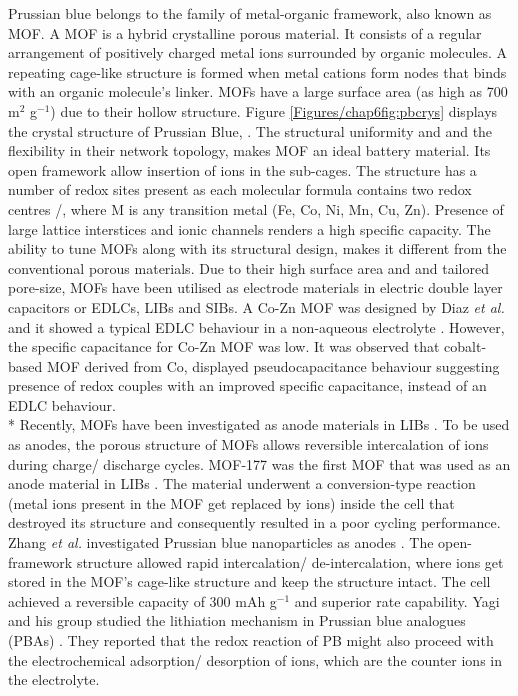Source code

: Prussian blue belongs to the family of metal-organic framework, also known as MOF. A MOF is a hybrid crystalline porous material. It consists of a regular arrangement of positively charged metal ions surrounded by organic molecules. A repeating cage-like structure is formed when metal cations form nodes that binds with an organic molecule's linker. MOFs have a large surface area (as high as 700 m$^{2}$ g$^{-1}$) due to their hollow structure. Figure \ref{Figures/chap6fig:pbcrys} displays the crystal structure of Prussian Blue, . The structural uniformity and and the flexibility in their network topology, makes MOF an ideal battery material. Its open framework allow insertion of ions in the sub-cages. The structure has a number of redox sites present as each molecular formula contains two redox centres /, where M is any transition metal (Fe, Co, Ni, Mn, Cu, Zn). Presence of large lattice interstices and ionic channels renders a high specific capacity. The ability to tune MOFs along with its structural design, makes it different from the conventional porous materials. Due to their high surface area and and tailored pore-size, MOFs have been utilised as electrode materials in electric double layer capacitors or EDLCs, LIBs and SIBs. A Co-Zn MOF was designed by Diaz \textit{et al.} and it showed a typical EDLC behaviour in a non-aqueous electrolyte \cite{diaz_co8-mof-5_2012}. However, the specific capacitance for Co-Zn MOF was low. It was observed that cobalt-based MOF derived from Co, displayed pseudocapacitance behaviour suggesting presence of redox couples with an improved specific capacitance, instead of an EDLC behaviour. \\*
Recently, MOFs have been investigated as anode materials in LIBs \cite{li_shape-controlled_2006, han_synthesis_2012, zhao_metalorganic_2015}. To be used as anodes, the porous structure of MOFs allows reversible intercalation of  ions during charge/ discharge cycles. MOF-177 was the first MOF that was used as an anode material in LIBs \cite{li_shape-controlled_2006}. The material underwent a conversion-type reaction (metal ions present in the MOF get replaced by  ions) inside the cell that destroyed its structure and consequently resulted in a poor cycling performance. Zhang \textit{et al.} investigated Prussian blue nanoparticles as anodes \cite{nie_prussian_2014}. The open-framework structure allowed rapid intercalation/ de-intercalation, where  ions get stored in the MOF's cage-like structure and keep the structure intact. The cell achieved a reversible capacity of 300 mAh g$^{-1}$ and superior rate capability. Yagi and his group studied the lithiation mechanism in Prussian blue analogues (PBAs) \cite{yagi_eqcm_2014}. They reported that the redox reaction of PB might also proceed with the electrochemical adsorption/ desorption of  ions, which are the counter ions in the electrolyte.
---
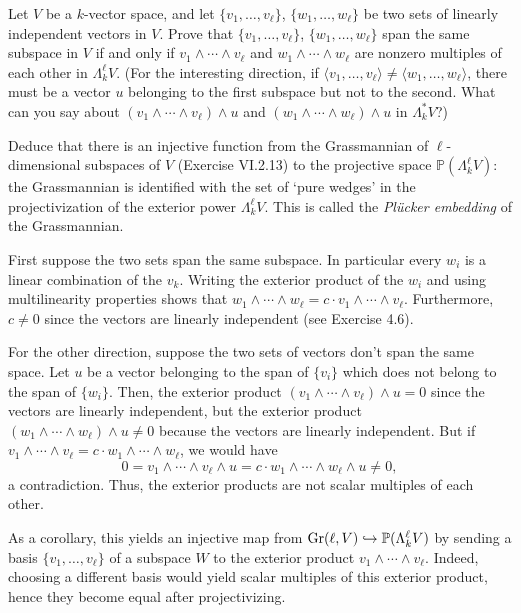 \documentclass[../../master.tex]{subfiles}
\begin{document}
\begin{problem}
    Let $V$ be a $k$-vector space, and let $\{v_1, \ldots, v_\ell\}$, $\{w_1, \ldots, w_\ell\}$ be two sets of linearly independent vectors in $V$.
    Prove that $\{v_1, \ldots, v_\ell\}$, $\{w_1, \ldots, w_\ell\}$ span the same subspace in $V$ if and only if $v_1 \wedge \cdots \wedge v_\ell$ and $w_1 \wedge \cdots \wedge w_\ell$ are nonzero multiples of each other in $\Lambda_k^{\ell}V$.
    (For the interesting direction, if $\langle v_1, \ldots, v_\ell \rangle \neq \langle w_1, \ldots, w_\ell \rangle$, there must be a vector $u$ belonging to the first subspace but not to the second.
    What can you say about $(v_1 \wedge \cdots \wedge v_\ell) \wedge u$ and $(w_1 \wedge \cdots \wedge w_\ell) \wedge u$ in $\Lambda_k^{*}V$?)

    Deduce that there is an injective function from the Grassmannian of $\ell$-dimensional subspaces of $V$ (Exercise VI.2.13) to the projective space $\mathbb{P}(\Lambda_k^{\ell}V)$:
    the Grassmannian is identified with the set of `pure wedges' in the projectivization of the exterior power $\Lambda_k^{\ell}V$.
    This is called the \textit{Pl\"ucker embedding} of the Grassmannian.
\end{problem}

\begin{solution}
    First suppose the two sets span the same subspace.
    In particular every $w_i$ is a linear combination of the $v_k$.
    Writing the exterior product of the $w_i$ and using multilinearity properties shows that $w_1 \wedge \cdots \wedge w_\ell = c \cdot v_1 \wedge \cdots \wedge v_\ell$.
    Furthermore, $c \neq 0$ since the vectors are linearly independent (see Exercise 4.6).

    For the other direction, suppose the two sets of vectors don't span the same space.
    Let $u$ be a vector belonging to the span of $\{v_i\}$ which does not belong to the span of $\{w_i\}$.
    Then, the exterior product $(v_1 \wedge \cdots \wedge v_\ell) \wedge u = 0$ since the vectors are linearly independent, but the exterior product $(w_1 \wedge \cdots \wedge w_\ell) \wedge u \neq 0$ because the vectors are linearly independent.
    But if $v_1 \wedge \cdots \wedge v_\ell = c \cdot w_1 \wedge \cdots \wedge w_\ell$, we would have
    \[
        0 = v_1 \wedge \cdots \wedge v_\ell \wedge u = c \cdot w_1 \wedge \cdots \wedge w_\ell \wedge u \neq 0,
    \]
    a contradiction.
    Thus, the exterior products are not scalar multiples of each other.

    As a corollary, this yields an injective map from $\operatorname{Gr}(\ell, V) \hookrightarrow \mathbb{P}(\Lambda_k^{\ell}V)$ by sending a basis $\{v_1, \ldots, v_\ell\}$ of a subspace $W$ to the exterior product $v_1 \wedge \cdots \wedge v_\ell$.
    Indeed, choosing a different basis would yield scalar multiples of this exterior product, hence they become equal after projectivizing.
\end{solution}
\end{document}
* * *
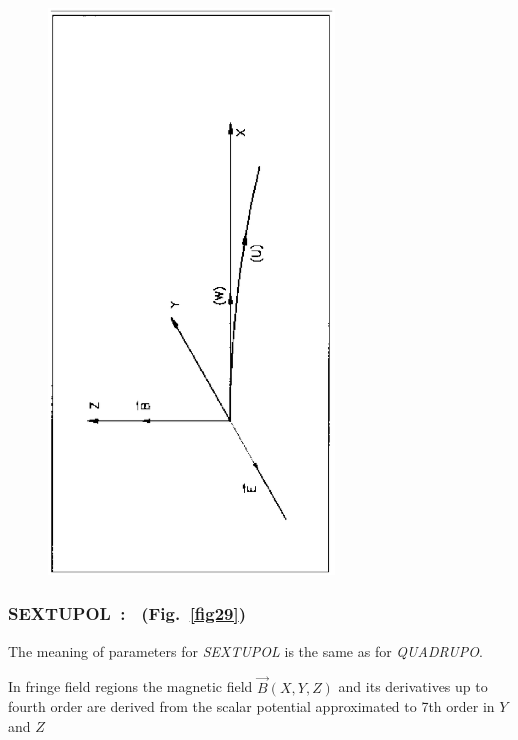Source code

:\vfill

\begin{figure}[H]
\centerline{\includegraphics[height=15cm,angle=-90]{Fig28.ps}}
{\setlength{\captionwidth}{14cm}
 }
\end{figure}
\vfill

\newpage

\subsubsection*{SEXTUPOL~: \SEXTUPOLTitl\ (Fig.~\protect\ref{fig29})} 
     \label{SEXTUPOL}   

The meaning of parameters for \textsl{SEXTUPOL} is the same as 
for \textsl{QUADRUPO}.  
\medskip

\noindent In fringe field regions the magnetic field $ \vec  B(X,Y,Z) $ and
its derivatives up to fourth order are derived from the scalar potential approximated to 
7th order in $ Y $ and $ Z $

__TASK STATEMENT__
Go through the material above and output exactly the lines from the one containing "For the other" through the one containing "Then, the exterior".

__REPLY__
    For the other direction, suppose the two sets of vectors don't span the same space.
    Let $u$ be a vector belonging to the span of $\{v_i\}$ which does not belong to the span of $\{w_i\}$.
    Then, the exterior product $(v_1 \wedge \cdots \wedge v_\ell) \wedge u = 0$ since the vectors are linearly independent, but the exterior product $(w_1 \wedge \cdots \wedge w_\ell) \wedge u \neq 0$ because the vectors are linearly independent.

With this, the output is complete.